- REQUIRED WORK -
Pick every line out of the entries below that holds the string "property", and report them.

- PROVIDED RECORDS -
--- START ---

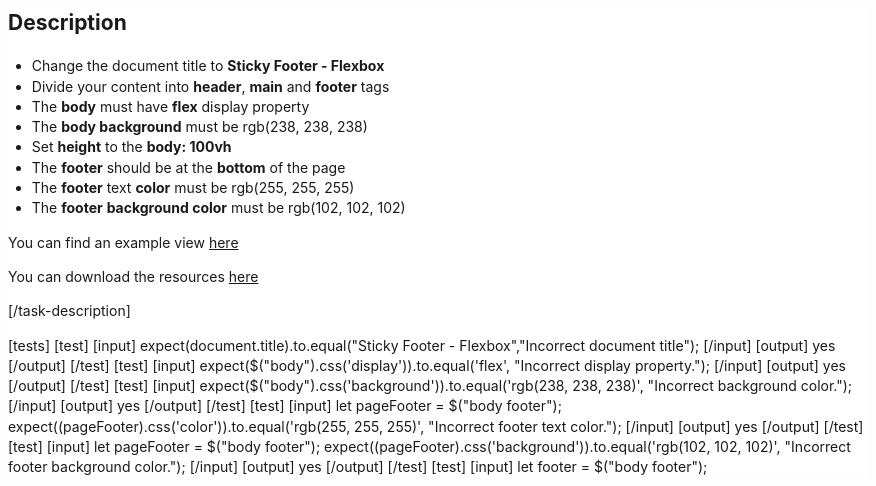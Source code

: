 ## Description

* Change the document title to **Sticky Footer - Flexbox**
* Divide your content into **header**, **main** and **footer** tags
* The **body** must have **flex** display property
* The **body background** must be rgb(238, 238, 238)
* Set **height** to the **body: 100vh**
* The **footer** should be at the **bottom** of the page
* The **footer** text **color** must be rgb(255, 255, 255)
* The **footer** **background color** must be rgb(102, 102, 102)

You can find an example view [here](https://i.imgur.com/7kh5HOS.jpg)

You can download the resources [here](https://mega.nz/file/3UZ0ESKZ#s8Ze1YQcFnA8ZIHTYf9XDVh7wD-FaTLuaYw4x53m1z4)

[/task-description]

[tests]
[test]
[input]
expect(document.title).to.equal("Sticky Footer - Flexbox","Incorrect document title");
[/input]
[output]
yes
[/output]
[/test]
[test]
[input]
expect($("body").css('display')).to.equal('flex', "Incorrect display property.");
[/input]
[output]
yes
[/output]
[/test]
[test]
[input]
expect($("body").css('background')).to.equal('rgb(238, 238, 238)', "Incorrect background color.");
[/input]
[output]
yes
[/output]
[/test]
[test]
[input]
let pageFooter = $("body footer");
expect((pageFooter).css('color')).to.equal('rgb(255, 255, 255)', "Incorrect footer text color.");
[/input]
[output]
yes
[/output]
[/test]
[test]
[input]
let pageFooter = $("body footer");
expect((pageFooter).css('background')).to.equal('rgb(102, 102, 102)', "Incorrect footer background color.");
[/input]
[output]
yes
[/output]
[/test]
[test]
[input]
let footer = $("body footer");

--- END ---

- TASK ANSWER -
* The **body** must have **flex** display property
expect($("body").css('display')).to.equal('flex', "Incorrect display property.");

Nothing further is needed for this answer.